Fragile Democracies: Contested Power in the Era of Constitutional Courts
- Cover
- Author: Samuel Issacharoff
- Language: English
- Series: Cambridge Studies in Election Law and Democracy
- Subject: Constitutional courts, democratization, comparative constitutional law
- Publisher: Cambridge University Press
- Publication date: June 11, 2015
- Media type: Hardcover, paperback, e-book
- Pages: 298
- ISBN: 978-1-107-03870-7
- OCLC: 915136547
- Dewey Decimal: 347/.035
- LC Class: K3161.I84 2015

= Fragile Democracies: Contested Power in the Era of Constitutional Courts =

2015 book by Samuel Issacharoff

Fragile Democracies: Contested Power in the Era of Constitutional Courts is a 2015 book by Samuel Issacharoff.

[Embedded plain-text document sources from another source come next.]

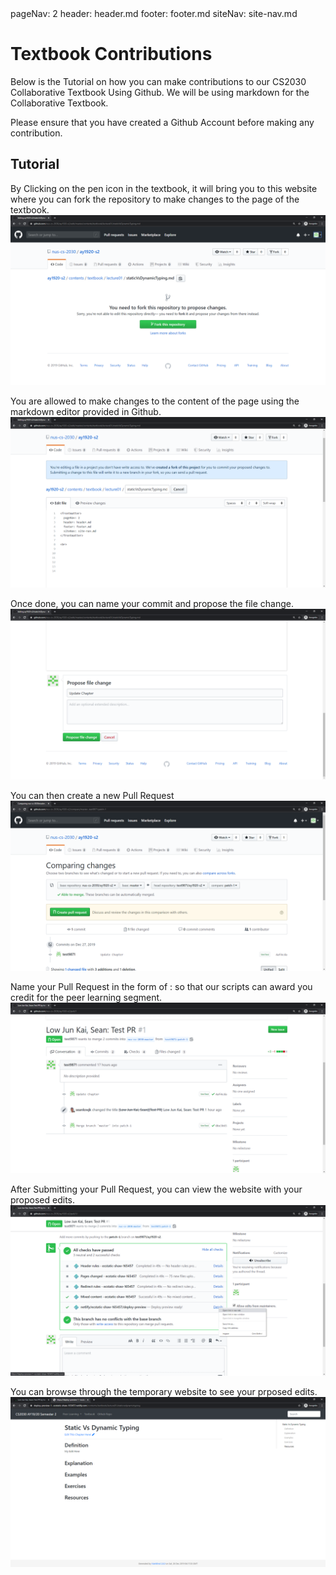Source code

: <frontmatter>
  pageNav: 2
  header: header.md
  footer: footer.md
  siteNav: site-nav.md
</frontmatter>

<br> 

# Textbook Contributions

Below is the Tutorial on how you can make contributions to our CS2030 Collaborative Textbook Using Github.
We will be using markdown for the Collaborative Textbook. 

<box type="warning">
    Please ensure that you have created a Github Account before making any contribution.
</box>

## Tutorial 

<panel header="Step 1: Forking the Repository" no-close>

By Clicking on the pen icon in the textbook, it will bring you to this website where you can fork the repository to
make changes to the page of the textbook. 
![](images/OnClick.png)
</panel>

<panel header="Step 2: Making Changes Using Markdown editor" no-close>

You are allowed to make changes to the content of the page using the markdown editor provided in Github. 
![](images/OnFork.png)
</panel>

<panel header="Step 3: Propose the file change " no-close>

Once done, you can name your commit and propose the file change.
![](images/FileChange.png)
</panel>

<panel header="Step 4: Create the Pull Request" no-close>

You can then create a new Pull Request 
![](images/PR.png)

</panel>

<panel header="Step 5: Naming Protocol" no-close>

Name your Pull Request in the form of <Full Name>: <PR Name> so that our scripts can award you credit for 
the peer learning segment. 
![](images/PRNaming.png)
</panel>

<panel header="Step 6: Website Preview" no-close>

After Submitting your Pull Request, you can view the website with your proposed edits. 
![](images/Preview.png)
</panel>

<panel header="Step 7: Finding the Changes " no-close>

You can browse through the temporary website to see your prposed edits. 
![](images/EditedWebsite.png)
</panel>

Based on court decisions from countries including Germany, Turkey, India, Israel, Spain, South Africa, Colombia, South Korea, Thailand, and the post-Soviet states of Eastern Europe, Issacharoff argues that strong constitutional courts have been the principal institutional safeguard of the democracies created during the third wave of democratization, both against antidemocratic parties that operate through elections and against the consolidation of power by dominant parties and incumbents.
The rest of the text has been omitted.